2. The method according to claim 1, wherein the first trained operator comprises a trained transformation of the audio input signals into a feature domain.

3. The method according to claim 1, wherein the second trained operator comprises at least one normalization of the correlation vector.

4. The method according to claim 1, wherein the second trained operator has an iterative method having a finite number of iteration steps, and wherein a synchronization vector is determined in each iteration step.

5. The method according to claim 4, wherein the number of iteration steps of the second trained operator is defined on the user side.

6. The method according to claim 4, wherein, in each iteration step of the second trained operator, a stretched convolution of the audio signal with at least part of the synchronization vector takes place.

7. The method according to claim 4, wherein, in each iteration step, a normalization of the synchronization vector and/or a stretched convolution of the synchronized audio input signal with the synchronization vector takes place.

8. The method according to claim 1, wherein the second trained operator provides for the determination of at least one acoustic model function.
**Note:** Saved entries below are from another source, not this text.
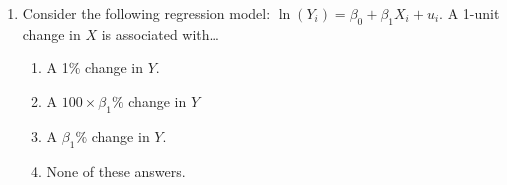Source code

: \documentclass{article}
\begin{document}
\begin{enumerate}
    \item Consider the following regression model: $\ln(Y_i) = \beta_0 + \beta_1 X_i + u_i$. A 1-unit change in $X$ is associated with…
    \begin{enumerate}[label=\alph*)]
        \item A 1\% change in $Y$.
        \item A $100 \times \beta_1 \%$ change in $Y$
        \item A $\beta_1 \%$ change in $Y$. %
        \item None of these answers.
    \end{enumerate}\vspace{.25cm}



\end{enumerate}


\newpage
{}\\[2em]


\end{document}
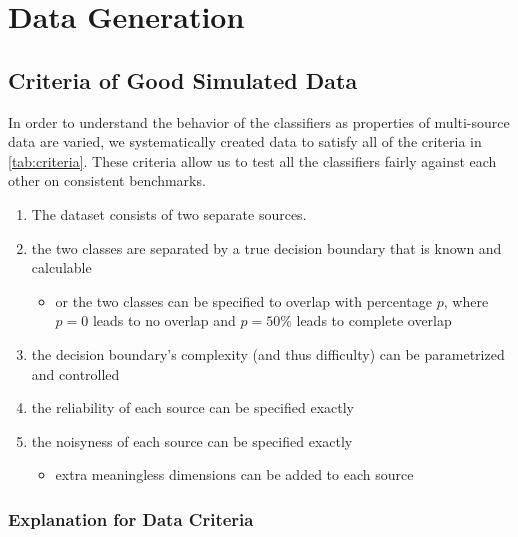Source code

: \documentclass{article}
\begin{document}
\section{Data Generation}

\subsection{Criteria of Good Simulated Data}

In order to understand the behavior of the classifiers as properties of
multi-source data are varied, we systematically created data to satisfy all of
the criteria in \ref{tab:criteria}.  These criteria allow us to test all the
classifiers fairly against each other on consistent benchmarks.

\begin{minipage}{\textwidth}
\centering
\begin{enumerate}
    \item The dataset consists of two separate sources.
    \item \label{itm:separable} the two classes are separated by a true
        decision boundary that is known and calculable
    \begin{itemize}
        \item or the two classes can be specified to overlap with percentage
            $p$, where $p=0$ leads to no overlap and $p=50$\% leads to complete
            overlap
    \end{itemize}
    \item the decision boundary's complexity (and thus difficulty) can be
        parametrized and controlled
    \item the reliability of each source can be specified exactly
    \item the noisyness of each source can be specified exactly
    \begin{itemize}
        \item \label{itm:noise_dims} extra meaningless dimensions can be
            added to each source
    \end{itemize}
\end{enumerate}
\label{tab:criteria}
\end{minipage}

\subsubsection{Explanation for Data Criteria}
\end{document}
9. The method according to claim 1, wherein the trained model of extracting the audio object provides for at least one transformation of the first audio input signal and the synchronized second audio input signal, in each case in a higher-dimensional representation domain.

10. The method according to claim 1, wherein the trained model of extracting the audio object provides for the application of at least one learned filter mask to the first audio input signal and to the synchronized second audio input signal.

11. The method according to claim 9, wherein the trained model of extracting the audio object provides for at least one transformation of the audio object into the time domain of the audio input signals.

12. The method according to claim 1, wherein the steps of synchronizing and/or extracting and/or outputting the audio object (11) are assigned to a single neural network.

13. The method according to claim 12, wherein the neural network is trained with target training data, the target training data comprising audio input signals and corresponding predefined audio objects, the method comprising the following training steps: forward propagating the neural network with the target training data while obtaining an ascertained audio object; determining an error vector between the ascertained audio object and the predefined audio object; and changing parameters of the neural network by backward propagating the neural network with the error vector if a quality parameter of the error vector exceeds a predefined value.

14. The method according to claim 1, wherein the method is configured to run continuously.

15. The method according to claim 1, wherein the audio input signals are in each case parts of audio signals which are continuously read in and have predefined temporal lengths.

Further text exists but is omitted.